• About this task
Each line of the data holding "placeholder" should be found and copied.

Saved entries
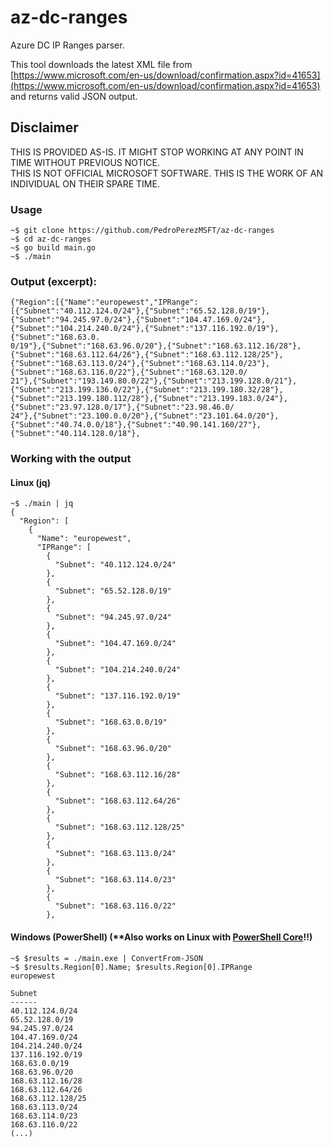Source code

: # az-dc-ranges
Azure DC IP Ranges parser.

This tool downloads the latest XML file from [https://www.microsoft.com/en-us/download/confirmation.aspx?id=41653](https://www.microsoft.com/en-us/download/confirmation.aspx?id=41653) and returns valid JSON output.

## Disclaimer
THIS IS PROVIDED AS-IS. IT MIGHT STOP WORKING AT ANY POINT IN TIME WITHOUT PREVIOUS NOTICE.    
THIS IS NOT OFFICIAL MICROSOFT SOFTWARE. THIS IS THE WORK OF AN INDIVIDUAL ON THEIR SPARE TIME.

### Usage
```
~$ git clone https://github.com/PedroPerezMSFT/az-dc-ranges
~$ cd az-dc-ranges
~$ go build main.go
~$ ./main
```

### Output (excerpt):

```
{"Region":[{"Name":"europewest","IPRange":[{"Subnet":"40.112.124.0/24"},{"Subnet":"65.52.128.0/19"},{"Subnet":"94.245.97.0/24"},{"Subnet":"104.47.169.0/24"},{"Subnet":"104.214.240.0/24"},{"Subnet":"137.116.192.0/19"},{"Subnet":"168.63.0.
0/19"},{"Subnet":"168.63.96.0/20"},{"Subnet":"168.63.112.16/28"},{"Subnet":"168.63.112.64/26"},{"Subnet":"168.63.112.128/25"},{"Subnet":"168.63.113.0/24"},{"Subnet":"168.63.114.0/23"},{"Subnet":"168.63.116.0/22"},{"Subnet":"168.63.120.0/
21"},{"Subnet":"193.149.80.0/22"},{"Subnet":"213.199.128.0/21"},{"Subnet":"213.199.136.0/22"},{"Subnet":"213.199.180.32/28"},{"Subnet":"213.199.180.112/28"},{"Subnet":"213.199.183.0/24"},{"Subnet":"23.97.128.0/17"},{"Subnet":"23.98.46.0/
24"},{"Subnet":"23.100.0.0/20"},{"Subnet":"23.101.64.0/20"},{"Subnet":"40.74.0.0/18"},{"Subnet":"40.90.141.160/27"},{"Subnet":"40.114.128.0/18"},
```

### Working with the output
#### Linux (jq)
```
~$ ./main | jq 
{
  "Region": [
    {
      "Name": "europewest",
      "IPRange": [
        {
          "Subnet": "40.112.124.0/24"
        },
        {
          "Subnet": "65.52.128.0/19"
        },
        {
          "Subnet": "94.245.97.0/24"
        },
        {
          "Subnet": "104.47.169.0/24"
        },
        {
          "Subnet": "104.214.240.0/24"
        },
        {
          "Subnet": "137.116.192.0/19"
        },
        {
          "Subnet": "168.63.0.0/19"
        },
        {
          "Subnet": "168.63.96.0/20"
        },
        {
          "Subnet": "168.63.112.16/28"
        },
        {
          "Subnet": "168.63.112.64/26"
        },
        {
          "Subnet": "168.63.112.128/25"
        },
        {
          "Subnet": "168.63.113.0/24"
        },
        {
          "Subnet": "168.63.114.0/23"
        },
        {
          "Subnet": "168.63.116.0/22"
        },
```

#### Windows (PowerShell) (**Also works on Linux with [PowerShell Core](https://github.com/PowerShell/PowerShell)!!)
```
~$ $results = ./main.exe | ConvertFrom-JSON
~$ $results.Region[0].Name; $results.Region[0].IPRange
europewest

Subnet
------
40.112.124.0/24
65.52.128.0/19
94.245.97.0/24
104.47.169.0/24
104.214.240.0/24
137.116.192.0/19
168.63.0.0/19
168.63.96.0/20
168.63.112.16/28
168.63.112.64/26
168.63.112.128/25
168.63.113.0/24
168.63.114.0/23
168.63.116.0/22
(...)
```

--

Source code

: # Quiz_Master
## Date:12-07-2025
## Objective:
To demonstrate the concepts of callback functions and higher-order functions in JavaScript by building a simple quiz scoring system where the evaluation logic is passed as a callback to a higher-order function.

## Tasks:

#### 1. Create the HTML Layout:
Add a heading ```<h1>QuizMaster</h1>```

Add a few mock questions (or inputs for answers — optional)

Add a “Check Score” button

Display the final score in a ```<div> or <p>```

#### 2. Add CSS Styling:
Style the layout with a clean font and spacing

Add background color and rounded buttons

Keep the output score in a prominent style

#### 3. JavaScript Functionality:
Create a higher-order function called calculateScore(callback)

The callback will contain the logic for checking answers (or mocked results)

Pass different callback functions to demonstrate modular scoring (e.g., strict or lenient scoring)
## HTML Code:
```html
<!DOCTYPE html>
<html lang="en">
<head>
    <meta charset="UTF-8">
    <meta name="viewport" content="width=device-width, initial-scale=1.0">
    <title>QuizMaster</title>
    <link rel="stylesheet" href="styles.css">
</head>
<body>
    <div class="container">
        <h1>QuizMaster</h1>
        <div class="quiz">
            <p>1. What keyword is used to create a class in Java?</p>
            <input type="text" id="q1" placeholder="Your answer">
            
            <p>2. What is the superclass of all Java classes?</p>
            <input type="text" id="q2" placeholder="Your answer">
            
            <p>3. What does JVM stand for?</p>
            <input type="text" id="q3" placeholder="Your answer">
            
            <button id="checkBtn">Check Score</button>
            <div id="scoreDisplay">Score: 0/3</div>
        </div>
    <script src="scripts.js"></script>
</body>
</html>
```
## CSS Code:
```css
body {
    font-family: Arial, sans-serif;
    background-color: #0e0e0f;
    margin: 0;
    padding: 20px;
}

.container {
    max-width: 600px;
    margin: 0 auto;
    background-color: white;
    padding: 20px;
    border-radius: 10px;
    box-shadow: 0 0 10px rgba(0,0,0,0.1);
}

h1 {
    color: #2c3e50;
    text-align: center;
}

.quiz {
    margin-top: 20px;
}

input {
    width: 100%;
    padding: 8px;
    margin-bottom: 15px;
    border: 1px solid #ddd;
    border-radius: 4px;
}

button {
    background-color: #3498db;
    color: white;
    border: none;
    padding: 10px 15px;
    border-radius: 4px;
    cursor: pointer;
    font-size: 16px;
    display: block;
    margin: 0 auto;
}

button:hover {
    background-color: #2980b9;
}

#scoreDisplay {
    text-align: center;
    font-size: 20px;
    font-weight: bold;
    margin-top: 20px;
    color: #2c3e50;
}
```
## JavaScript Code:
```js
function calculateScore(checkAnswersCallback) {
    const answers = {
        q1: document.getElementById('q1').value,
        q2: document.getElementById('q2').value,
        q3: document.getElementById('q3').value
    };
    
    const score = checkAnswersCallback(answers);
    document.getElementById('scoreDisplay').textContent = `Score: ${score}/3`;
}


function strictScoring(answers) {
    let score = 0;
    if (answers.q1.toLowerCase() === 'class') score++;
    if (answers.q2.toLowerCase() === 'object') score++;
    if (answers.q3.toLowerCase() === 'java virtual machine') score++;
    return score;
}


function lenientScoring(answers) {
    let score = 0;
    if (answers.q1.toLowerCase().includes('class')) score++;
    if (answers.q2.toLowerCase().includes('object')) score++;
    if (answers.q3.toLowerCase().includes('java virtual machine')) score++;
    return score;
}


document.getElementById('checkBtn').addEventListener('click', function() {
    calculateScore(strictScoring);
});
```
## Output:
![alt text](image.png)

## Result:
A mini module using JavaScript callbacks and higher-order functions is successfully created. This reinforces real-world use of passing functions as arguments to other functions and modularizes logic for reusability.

* * *

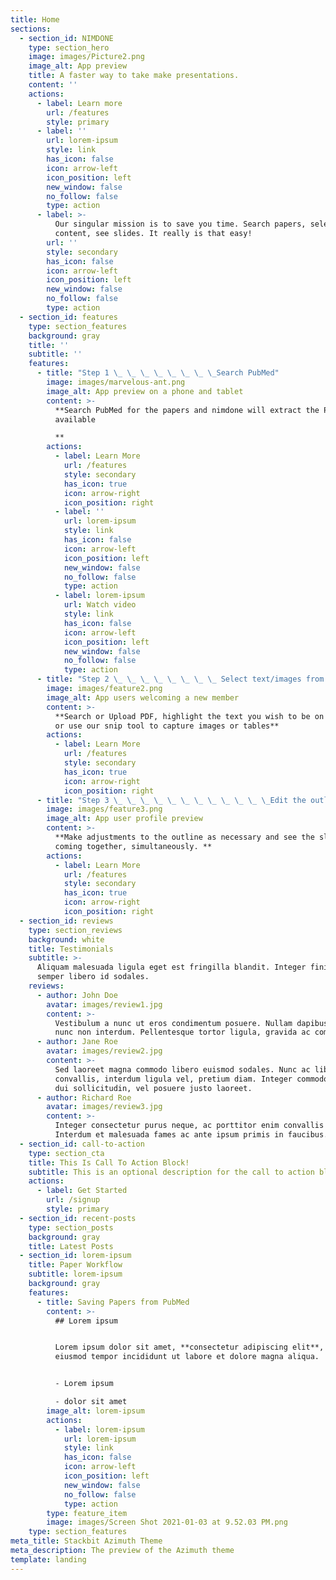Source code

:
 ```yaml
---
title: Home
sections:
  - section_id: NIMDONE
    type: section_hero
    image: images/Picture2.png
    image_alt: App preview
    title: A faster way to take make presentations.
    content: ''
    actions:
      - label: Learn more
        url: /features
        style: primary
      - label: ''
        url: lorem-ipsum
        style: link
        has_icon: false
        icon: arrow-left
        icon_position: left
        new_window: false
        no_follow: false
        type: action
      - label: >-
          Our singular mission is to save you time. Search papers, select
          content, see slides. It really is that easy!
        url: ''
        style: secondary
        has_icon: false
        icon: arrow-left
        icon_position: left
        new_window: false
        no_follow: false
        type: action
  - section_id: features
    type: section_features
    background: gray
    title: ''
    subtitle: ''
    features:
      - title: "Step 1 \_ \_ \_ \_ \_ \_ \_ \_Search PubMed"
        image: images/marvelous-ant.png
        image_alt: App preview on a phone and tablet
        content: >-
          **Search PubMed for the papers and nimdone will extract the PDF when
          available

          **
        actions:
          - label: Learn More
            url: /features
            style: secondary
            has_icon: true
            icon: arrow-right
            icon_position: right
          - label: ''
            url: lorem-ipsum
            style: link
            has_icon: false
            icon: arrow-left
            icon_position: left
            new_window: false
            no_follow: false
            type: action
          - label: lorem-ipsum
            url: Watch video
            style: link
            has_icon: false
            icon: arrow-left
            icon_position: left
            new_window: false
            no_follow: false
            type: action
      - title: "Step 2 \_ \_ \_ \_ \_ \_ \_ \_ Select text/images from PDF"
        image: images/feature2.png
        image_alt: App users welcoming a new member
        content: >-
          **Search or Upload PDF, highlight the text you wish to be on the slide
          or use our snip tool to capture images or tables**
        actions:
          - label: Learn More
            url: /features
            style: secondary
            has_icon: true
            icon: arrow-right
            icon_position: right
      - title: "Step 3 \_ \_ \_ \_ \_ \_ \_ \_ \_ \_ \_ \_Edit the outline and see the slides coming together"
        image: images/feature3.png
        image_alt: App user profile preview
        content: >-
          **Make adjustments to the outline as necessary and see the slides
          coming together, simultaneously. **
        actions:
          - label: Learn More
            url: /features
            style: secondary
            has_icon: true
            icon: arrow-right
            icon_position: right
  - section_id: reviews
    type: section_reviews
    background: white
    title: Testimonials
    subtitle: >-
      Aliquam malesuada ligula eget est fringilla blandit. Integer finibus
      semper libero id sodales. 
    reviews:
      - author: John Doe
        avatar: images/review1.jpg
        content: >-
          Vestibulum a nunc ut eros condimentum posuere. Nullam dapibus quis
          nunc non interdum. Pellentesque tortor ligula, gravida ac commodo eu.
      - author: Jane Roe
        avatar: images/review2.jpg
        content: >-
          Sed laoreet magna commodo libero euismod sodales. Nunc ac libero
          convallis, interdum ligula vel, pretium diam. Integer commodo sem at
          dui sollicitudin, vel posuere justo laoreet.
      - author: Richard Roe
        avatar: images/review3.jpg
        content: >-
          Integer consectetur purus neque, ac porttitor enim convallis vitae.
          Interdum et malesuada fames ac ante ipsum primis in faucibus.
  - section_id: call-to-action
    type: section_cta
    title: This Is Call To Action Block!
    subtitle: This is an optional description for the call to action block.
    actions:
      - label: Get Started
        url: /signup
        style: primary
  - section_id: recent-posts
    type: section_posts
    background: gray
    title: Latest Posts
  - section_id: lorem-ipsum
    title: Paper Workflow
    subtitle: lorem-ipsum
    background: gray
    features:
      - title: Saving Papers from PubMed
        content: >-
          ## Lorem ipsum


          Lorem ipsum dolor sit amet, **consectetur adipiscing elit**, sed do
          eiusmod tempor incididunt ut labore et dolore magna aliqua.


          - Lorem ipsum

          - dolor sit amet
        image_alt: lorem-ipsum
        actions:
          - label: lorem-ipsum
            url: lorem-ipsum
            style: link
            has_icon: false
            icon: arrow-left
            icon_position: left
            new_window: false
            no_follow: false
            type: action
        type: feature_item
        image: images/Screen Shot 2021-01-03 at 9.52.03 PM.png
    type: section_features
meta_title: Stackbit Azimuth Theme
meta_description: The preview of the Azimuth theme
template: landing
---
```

• Solved exercise
            <input type="text" id="q1" placeholder="Your answer">
            <input type="text" id="q2" placeholder="Your answer">
            <input type="text" id="q3" placeholder="Your answer">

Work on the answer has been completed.